Steve swam down into the light.


It was only eight and already Don McGee was having a hell of a day. The Dremers had called him before dawn, asking what he was going to do about the search for Will. It was a police matter now, he’d said; to himself, he wondered what the hell they expected him to do about it. The kid had been weird from the start. And the Crandall kid had said Kyle Potter and his gang had been tormenting him. Big surprise, the geek ran off. He’d turn up sometime today, probably at his parents’ doorstep, hungry and crying.

As Don closed the gate, he saw the pool lights were still on. Damn that Crandall kid. He hadn’t even scooped out the night’s debris: a big patch of leaves was floating in the deep end. McGee could fire him, but the thought of training a new lifeguard so late in the summer gave him pause. Damnit.

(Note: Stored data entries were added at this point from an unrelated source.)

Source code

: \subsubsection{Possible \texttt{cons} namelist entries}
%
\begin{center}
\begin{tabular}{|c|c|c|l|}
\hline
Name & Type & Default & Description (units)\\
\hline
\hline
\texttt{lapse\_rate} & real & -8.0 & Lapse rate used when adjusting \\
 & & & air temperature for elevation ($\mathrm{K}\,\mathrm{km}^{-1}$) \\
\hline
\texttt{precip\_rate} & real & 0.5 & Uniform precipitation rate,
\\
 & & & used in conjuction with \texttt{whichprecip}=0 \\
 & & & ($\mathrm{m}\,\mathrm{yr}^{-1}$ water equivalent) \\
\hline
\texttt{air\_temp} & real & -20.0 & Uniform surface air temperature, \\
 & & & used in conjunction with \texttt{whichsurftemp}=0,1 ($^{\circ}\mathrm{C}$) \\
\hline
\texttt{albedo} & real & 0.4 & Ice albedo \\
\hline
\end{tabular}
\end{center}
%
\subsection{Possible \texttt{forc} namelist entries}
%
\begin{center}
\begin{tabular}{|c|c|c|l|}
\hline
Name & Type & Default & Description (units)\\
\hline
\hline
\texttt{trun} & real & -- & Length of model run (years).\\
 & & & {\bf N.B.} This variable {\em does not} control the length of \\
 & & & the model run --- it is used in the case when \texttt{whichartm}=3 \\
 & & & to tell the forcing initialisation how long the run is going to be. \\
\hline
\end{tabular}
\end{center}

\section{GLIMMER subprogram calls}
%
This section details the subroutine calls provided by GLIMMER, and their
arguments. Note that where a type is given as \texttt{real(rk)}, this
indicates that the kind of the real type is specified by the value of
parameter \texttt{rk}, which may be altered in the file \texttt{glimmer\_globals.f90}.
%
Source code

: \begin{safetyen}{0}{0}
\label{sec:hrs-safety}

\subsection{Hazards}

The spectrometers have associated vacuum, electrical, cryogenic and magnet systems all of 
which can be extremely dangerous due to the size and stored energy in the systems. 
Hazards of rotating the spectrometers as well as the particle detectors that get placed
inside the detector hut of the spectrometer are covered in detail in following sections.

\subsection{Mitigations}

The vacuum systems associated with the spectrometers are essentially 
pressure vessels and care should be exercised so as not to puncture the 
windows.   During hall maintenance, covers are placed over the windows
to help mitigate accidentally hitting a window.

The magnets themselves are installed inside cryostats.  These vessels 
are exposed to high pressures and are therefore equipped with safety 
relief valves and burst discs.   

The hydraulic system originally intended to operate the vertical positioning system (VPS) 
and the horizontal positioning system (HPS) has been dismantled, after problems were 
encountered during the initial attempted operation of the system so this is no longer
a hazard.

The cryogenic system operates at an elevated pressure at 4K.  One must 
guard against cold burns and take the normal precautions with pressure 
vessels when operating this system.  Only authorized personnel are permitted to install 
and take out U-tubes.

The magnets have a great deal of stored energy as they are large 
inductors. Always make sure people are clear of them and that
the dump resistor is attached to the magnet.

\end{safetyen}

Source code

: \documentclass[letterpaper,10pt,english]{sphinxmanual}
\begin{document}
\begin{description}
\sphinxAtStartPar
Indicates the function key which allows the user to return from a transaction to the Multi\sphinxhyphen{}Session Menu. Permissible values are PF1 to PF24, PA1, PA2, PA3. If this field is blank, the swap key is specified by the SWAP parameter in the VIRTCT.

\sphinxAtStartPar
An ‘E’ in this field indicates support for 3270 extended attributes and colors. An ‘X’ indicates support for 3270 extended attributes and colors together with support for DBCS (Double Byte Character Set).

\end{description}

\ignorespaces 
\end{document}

'Have to do everything myself,’ Don muttered, and unlocked the office so he could turn off the lights. ‘Still, it’s a beautiful day.’ And it was: that same Easter Egg blue sky, a cool wind out of the west, and the scent of the azaleas.

By the time Don McGee got close enough to the pool to retrieve the skimmer from its rack on the fence, he’d started to realize there was something odd about that mess of leaves. Only a few seconds later, he was on the phone to the police. No, he hadn’t found Will Dremer. Yes, he would calm down. They’d better get out here. He wasn’t strong enough to lift Steve Crandall’s body out of the pool by himself.